Exercise prompt. Although pictures appear in the data, the answer should contain only the lines from its start through the line with "log every kbytes.", written out exactly.

Provided data.

....

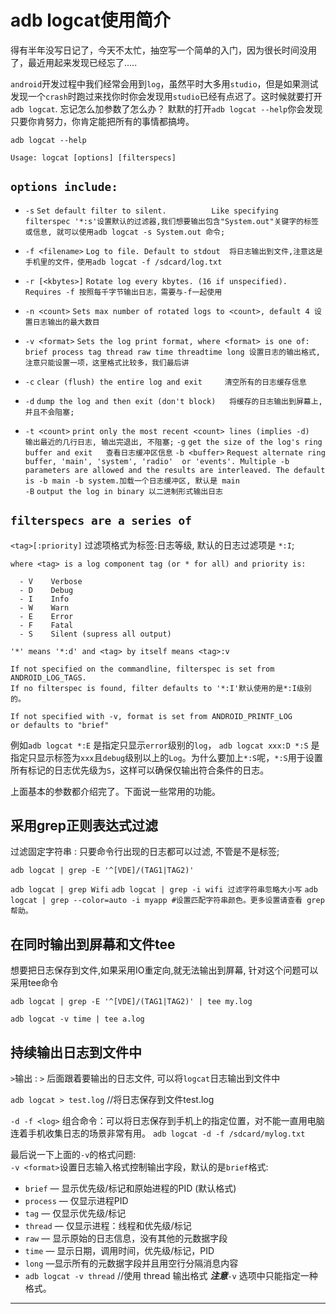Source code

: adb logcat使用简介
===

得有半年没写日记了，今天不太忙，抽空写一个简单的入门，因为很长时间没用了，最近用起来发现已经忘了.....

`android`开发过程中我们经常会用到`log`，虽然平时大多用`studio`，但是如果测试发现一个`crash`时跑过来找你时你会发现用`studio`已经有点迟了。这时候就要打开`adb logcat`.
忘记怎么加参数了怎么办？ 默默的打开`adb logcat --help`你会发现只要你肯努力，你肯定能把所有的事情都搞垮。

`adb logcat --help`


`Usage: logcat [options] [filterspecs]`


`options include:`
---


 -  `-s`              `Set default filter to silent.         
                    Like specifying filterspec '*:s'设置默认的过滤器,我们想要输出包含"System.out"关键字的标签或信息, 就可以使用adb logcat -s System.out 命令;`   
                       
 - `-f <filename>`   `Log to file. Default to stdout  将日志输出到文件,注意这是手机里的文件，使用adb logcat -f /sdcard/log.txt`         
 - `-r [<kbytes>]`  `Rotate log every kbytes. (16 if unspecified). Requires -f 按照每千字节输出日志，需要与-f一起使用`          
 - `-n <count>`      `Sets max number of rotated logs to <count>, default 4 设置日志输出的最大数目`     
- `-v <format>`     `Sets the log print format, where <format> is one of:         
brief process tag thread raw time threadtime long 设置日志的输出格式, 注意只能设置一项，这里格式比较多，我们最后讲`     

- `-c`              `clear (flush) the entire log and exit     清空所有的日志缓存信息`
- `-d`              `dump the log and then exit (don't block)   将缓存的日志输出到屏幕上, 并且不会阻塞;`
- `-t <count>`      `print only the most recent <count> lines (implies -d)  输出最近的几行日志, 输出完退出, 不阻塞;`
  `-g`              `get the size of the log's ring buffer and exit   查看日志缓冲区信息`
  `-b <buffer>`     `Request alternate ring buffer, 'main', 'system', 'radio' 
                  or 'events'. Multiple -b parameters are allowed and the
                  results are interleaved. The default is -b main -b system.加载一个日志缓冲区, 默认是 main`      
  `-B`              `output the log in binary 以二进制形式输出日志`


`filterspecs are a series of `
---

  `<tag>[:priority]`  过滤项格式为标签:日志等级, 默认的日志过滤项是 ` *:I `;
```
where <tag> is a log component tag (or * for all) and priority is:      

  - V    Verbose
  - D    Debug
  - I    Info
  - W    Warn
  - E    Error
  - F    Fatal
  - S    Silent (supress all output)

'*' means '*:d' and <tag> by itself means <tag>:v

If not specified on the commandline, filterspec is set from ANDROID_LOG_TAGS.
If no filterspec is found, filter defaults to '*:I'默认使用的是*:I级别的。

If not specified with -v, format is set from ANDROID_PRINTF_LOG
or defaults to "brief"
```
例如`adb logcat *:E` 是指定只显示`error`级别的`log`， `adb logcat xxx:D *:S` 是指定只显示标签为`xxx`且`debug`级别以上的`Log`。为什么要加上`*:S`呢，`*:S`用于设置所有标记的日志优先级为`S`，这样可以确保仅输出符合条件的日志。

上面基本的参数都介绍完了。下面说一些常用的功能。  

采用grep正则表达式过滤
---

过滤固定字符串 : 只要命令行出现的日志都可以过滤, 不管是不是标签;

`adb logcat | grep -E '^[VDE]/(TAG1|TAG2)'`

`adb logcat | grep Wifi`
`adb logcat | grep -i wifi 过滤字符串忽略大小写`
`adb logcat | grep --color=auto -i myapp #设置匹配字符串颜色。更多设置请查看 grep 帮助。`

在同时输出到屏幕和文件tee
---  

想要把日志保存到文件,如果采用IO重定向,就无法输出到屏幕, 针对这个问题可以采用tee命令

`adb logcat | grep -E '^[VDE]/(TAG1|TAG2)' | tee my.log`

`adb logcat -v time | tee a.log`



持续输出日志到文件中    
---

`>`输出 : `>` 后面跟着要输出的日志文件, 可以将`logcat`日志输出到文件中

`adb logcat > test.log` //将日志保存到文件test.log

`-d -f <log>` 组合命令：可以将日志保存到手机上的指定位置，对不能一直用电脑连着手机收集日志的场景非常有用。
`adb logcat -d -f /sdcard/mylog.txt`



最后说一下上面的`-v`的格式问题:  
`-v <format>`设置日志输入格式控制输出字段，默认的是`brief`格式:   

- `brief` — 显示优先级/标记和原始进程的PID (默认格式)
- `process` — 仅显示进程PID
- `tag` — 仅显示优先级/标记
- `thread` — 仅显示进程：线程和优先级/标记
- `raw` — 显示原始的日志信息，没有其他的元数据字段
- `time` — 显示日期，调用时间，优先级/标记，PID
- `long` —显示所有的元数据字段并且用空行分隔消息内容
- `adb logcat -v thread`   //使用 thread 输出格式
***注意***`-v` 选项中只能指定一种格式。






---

....

Exercise output.
Source code

: adb logcat使用简介
===

得有半年没写日记了，今天不太忙，抽空写一个简单的入门，因为很长时间没用了，最近用起来发现已经忘了.....

`android`开发过程中我们经常会用到`log`，虽然平时大多用`studio`，但是如果测试发现一个`crash`时跑过来找你时你会发现用`studio`已经有点迟了。这时候就要打开`adb logcat`.
忘记怎么加参数了怎么办？ 默默的打开`adb logcat --help`你会发现只要你肯努力，你肯定能把所有的事情都搞垮。

`adb logcat --help`


`Usage: logcat [options] [filterspecs]`


`options include:`
---


 -  `-s`              `Set default filter to silent.         
                    Like specifying filterspec '*:s'设置默认的过滤器,我们想要输出包含"System.out"关键字的标签或信息, 就可以使用adb logcat -s System.out 命令;`   
                       
 - `-f <filename>`   `Log to file. Default to stdout  将日志输出到文件,注意这是手机里的文件，使用adb logcat -f /sdcard/log.txt`         
 - `-r [<kbytes>]`  `Rotate log every kbytes. (16 if unspecified). Requires -f 按照每千字节输出日志，需要与-f一起使用`          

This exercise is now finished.